独・ポルシェAG(本社:ドイツ、シュトゥットガルト、社長:オリバー・ブルーメ)本社をドイツ時間の7月13日、独・バーデン=ヴュルテンベルク州の州首相ヴィンフリート・クレッチュマン氏が訪問し、同社初の電動システム生産に於けるパイロット過程を初視察した。

写真左から、ヴュルテンベルク州(Baden-Württemberg)首相のヴィンフリート・クレッチュマン氏(Winfried Kretschmann)、ポルシェAG社長オリバー・ブルーメ氏(Oliver Blume)、ポルシェAGグループ労使協議会議長のウーヴェ・ヒュック氏(Uwe Hück)、生産・物流執行取締役会メンバーのアルブレヒト・レイモールド氏(Albrecht Reimold)

より具体的には、ヴィンフリート・クレッチュマン州首相は同日、ポルシェAGのオリバー・ブルーメCEO、並びに同社の生産&ロジスティック担当取締役アルブレヒト・ライモルド氏、さらに同社グループ労使協議会議長のウーヴェ・ヒュック氏の3者と会談した。
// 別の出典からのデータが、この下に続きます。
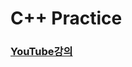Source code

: # C++ Practice

### [YouTube강의](https://www.youtube.com/watch?v=MMEKt9VBrhg&list=PLgqG2uj21HgkcfVtlr5rPekQl5VWJEnIB&index=41)
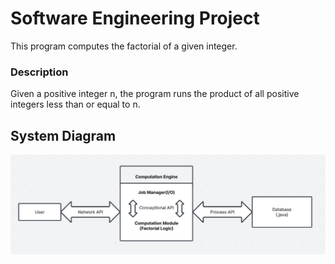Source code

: # Software Engineering Project
This program computes the factorial of a given integer.

### Description 
Given a positive integer n, the program runs the product of all positive integers less than or equal to n.

## System Diagram

![System Diagram](https://github.com/CPS353-Suny-New-Paltz/project-starter-code-Cesar09121/blob/Checkpoint2-demo/images/Factorial_Computing.jpg)
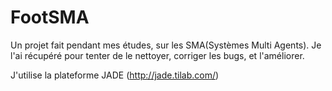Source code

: # FootSMA
Un projet fait pendant mes études, sur les SMA(Systèmes Multi Agents).
Je l'ai récupéré pour tenter de le nettoyer, corriger les bugs, et l'améliorer.

J'utilise la plateforme JADE (http://jade.tilab.com/)
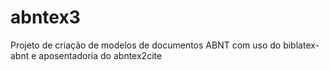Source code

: # abntex3
Projeto de criação de modelos de documentos ABNT com uso do biblatex-abnt e aposentadoria do abntex2cite
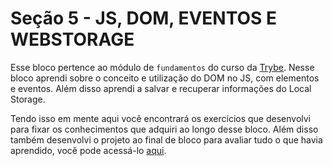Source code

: # Seção 5 - JS, DOM, EVENTOS E WEBSTORAGE

Esse bloco pertence ao módulo de `fundamentos` do curso da [Trybe](https://www.betrybe.com/). Nesse bloco aprendi sobre o conceito e utilização do DOM no JS, com elementos e eventos. Além disso aprendi a salvar e recuperar informações do Local Storage.

Tendo isso em mente aqui você encontrará os exercícios que desenvolvi para fixar os conhecimentos que adquiri ao longo desse bloco. Além disso também desenvolvi o projeto ao final de bloco para avaliar tudo o que havia aprendido, você pode acessá-lo [aqui](linkProjetoDoBloco).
なお今回、クレッチュマン州首相が訪れたドイツ南西部・シュトゥットガルト近郊のツッフェンハウゼンは、1964年のデビュー以来、「ポルシェ911」が脈々と造り作られてきた地である。

生産現場の写真は、伝統のポルシェ911シリーズの生産ラインの様子。先2017年11月5日の100万台達成時のもの。911シリーズは、1963年の登場から54年で100万台ラインオフを達成した。

このため今会談では、豊かな当地の伝統を受け継ぎつつ、未来に備えることを目指す同拠点の生産改革や、電気自動車に関するポルシェの将来的な方向性など、主に経済問題に焦点を絞った意見交換が行われた。

また同会談の際、クレッチュマン州首相はこれを機会に、ポルシェAG初の電気駆動システムを生産するパイロット過程を回り、説明等を受ける機会を得た。

そのクレッチュマン州首相は、ツッフェンハウゼンの新しいポルシェのエンジン工場を視察した後、「ポルシェ本社におけるミッションEのコンセプトは、同社がドイツの電気自動車分野に重きを置いたバリューチェーンを構築し続け、そのための作業場も確保していることを示しています。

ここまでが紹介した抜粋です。